M(flt)S Using your excellent post as a basis, could you or any one else provide an explanation or hypothesis for the incident that I described earlier. I could not establish whether the aircraft entered an up or down draft, but it pitched up and climbed rapidly. Whatever the phenomenon, there was a period where full forward stick only just balanced the pitching moment – this could be a manifestation of instability.

alf5071h - this is all pure speculation without the data but....

If the aircraft were at, say, 15 deg nose up pitch attitude and approx zero AoA in the climb before the incident, and were to pitch up to 30 deg AoA instantaneously, that's 15 deg AoA. To achieve that with the controls would take a great deal of nose-up pitch command - in the absence of such a command the aircraft would naturally be very quick to return to the trim near-zero AoA value.

If you were applying nose down-pitch command, but the pitch attitude were not changing, then I would conclude that you were in a stabilised condition. This would actually imply that your AoA was more negative during the event than prior to it, even though your pitch attitude was more positive. The simplest explanation for that is a downdraft.

Now, to address the altitude change - the aircraft went from FL130 to FL180 in one minute. One of the first things I would check with the data would be your geometric altitude, not your pressure altitude; in a significant atmospheric disturbance, I'm not sure I trust pressure altitude to be consistent through the event. If the shear/gust/downdraft were also associated with a significant pressure gradient, some or all of the apparent altitude change might have been due to pressure, not altitude. You mention it was at night, so a geometric altitude variation would not be so apparent.

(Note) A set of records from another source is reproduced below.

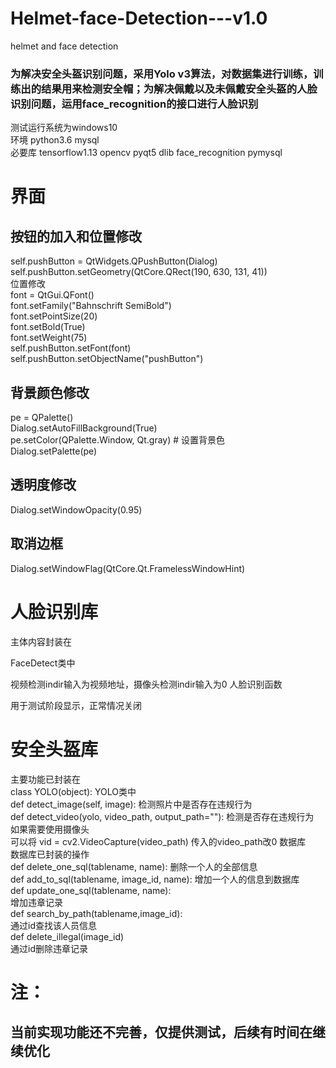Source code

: # Helmet-face-Detection---v1.0
 helmet and face detection 
### 为解决安全头盔识别问题，采用Yolo v3算法，对数据集进行训练，训练出的结果用来检测安全帽；为解决佩戴以及未佩戴安全头盔的人脸识别问题，运用face_recognition的接口进行人脸识别
 
测试运行系统为windows10  
环境  python3.6 mysql  
必要库 tensorflow1.13 opencv pyqt5 dlib face_recognition pymysql  


# 界面
## 按钮的加入和位置修改
self.pushButton = QtWidgets.QPushButton(Dialog)  
self.pushButton.setGeometry(QtCore.QRect(190, 630, 131, 41))  
位置修改  
font = QtGui.QFont()  
font.setFamily("Bahnschrift SemiBold")  
font.setPointSize(20)  
font.setBold(True)  
font.setWeight(75)  
self.pushButton.setFont(font)  
self.pushButton.setObjectName("pushButton")  
## 背景颜色修改
pe = QPalette()  
Dialog.setAutoFillBackground(True)  
pe.setColor(QPalette.Window, Qt.gray)  # 设置背景色  
Dialog.setPalette(pe)  
## 透明度修改
Dialog.setWindowOpacity(0.95)
## 取消边框
Dialog.setWindowFlag(QtCore.Qt.FramelessWindowHint)
# 人脸识别库
主体内容封装在  
 
FaceDetect类中  
 
视频检测indir输入为视频地址，摄像头检测indir输入为0
人脸识别函数  
 
用于测试阶段显示，正常情况关闭  
 
# 安全头盔库  
主要功能已封装在  
class YOLO(object):
YOLO类中  
def detect_image(self, image):
检测照片中是否存在违规行为  
def detect_video(yolo, video_path, output_path=""):
检测是否存在违规行为  
如果需要使用摄像头  
可以将
vid = cv2.VideoCapture(video_path)
传入的video_path改0
数据库  
数据库已封装的操作  
def delete_one_sql(tablename, name):
删除一个人的全部信息  
def add_to_sql(tablename, image_id, name):
增加一个人的信息到数据库  
def update_one_sql(tablename, name):  
增加违章记录  
def search_by_path(tablename,image_id):  
通过id查找该人员信息  
def delete_illegal(image_id)  
通过id删除违章记录  
# 注：
## 当前实现功能还不完善，仅提供测试，后续有时间在继续优化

Those would be my initial comments; as I mentioned, there would be a lot going on you might not be aware of, and only looking at the FDR traces would really resolve some of it.

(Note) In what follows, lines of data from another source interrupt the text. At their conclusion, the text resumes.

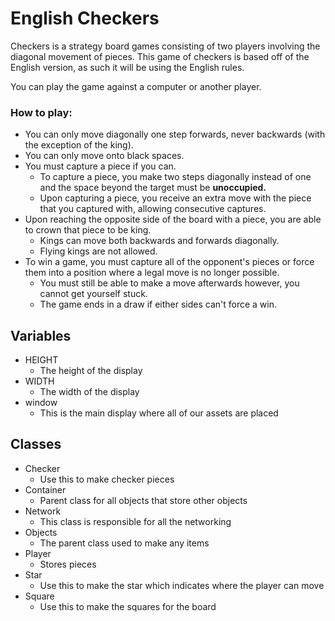 # English Checkers
Checkers is a strategy board games consisting of two players involving the diagonal movement of pieces.
This game of checkers is based off of the English version, as such it will be using the English rules.

You can play the game against a computer or another player.

### How to play:
 - You can only move diagonally one step forwards, never backwards (with the exception of the king).
 - You can only move onto black spaces.
 - You must capture a piece if you can.
    - To capture a piece, you make two steps diagonally instead of one and the space beyond the target must be __unoccupied.__
    - Upon capturing a piece, you receive an extra move with the piece that you captured with, allowing consecutive captures.
 - Upon reaching the opposite side of the board with a piece, you are able to crown that piece to be king.
    - Kings can move both backwards and forwards diagonally.
    - Flying kings are not allowed.
 - To win a game, you must capture all of the opponent's pieces or force them into a position where a legal move is no longer possible.
    - You must still be able to make a move afterwards however, you cannot get yourself stuck.
    - The game ends in a draw if either sides can't force a win.

## Variables 
 - HEIGHT
    - The height of the display
 - WIDTH
    - The width of the display
 - window
    - This is the main display where all of our assets are placed
## Classes
 - Checker
    - Use this to make checker pieces
 - Container
    - Parent class for all objects that store other objects
 - Network
    - This class is responsible for all the networking
 - Objects 
    - The parent class used to make any items
 - Player
    - Stores pieces
 - Star
    - Use this to make the star which indicates where the player can move
 - Square
    - Use this to make the squares for the board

Couldn't alf5701h's excursion have been a strong horizontal gust? A sudden increase in headwind would initiate a phugoid, though you may have brought it under control before it became apparent as such. If the gust decayed gradually, it might not have been noticeable.

Phugoid is too long period a motion, typically it's measured in minutes, this was over in a minute or so it seems.

A strong headwind would indeed have caused increased lift at the fixed AoA. But there should have been no difficulty whatsoever in pitching the nose down to maintain altitude, since if anything the increased airspeed would have provided more absolute tailplane/elevator pitch authority. So the comment about running out of pitch control seems to work against that.

Mad (Flt) Scientist
Great post- agree with it all. The CAB report on the crash of NW 705 (described in the opening post of this thread from wsherif1) seems to agree as well:
http://home.infionline.net/~pickyperkins/NW705_02.gif

But what does this mean? Does it mean that the initial response is nose down followed by nose up?
-----------------------------------------------------

Could you walk us through the traces below from the same report?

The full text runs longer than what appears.